Cup recycling schemes fail to address the larger waste crisis
Cup-only recycling solutions will not solve our waste crisis. This will create a fragmented response to waste management that misses out on economies of scale. Australians send more than 1.8 million tonnes of plastic and 1.7 million tonnes of paper waste to landfill along with more than 8 million tonnes of organic waste cup waste is only the tip of the iceberg.
Special collection points add complexity to waste collection, the logistics and costs required to collect a single packaging format create additional burden on a struggling recycling industry. In these schemes, waste disposal and collection become more convoluted and labour-intensive for consumers and business owners.
UK consumer-reliant cup recycling schemes unsuccessful
In the United Kingdom, coffee industry giant Costa introduced a cup recycling scheme in 2016 but only recovered 3 percent of cups. Costa's scheme, and similar schemes being rolled out in Australia, rely on the consumer to bring the cup to a specialised collection point which, turns out, rarely happens. Admitting defeat, Costa's managing director Dominic Paul said 'We can't force customers to bring them back.
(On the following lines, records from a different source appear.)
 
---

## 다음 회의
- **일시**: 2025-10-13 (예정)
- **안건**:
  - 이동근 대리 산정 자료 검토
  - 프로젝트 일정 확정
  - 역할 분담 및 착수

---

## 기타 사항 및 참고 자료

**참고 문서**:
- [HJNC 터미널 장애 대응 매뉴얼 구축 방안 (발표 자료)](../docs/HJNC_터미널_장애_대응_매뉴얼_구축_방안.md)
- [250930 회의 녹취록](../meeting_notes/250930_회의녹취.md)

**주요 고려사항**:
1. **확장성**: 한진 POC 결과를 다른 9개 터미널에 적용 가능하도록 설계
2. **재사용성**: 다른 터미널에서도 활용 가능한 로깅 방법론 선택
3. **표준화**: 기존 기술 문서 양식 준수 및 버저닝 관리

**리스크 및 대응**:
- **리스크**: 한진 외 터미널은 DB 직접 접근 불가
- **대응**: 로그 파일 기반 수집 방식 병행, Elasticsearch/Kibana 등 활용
We have realised that we have to do something much more significant.' Costa's scheme, and similar schemes being rolled out in Australia, are failing due to low return rates from consumers and the fact that they do not have a viable economic model. The heart of the issue is collections and the value/income collectors can receive to make it economical for them to deliver coffee cup waste to the recycler.
Composting a proven solution
Composting is a proven solution and part of the existing recycling infrastructure that will be further developed to process the 7 million tonnes of organic waste currently being landfilled in Australia.
Councils across Australia and New Zealand are investing in their residential compost collection. Recovering and composting organic waste content disposed of in not only food and organics green bins but also their general waste bins. The results: diversion of 60 percent of the general waste stream from landfill, including compostable coffee cups.
Compost collection and compostable foodservice aren't just a growing industry locally. In the UK, there are over 100 facilities accepting and organically recycling certified compostable paper cups and lids.
Zero waste disposable coffee cups
Council-run organic waste collection is on the rise, making composting a sustainable and more widely available alternative to single-stream cup recycling schemes. With compostable cups and lids accepted with organics and food scraps, composting is more accessible for consumers as well as being a dramatic move towards zero waste.
As for cup recycling schemes, if the additional infrastructure and resources required to implement single-product recovery exceed the resulting economic value and fail deliver real-world environmental benefit, then are these 'solutions' even sustainable?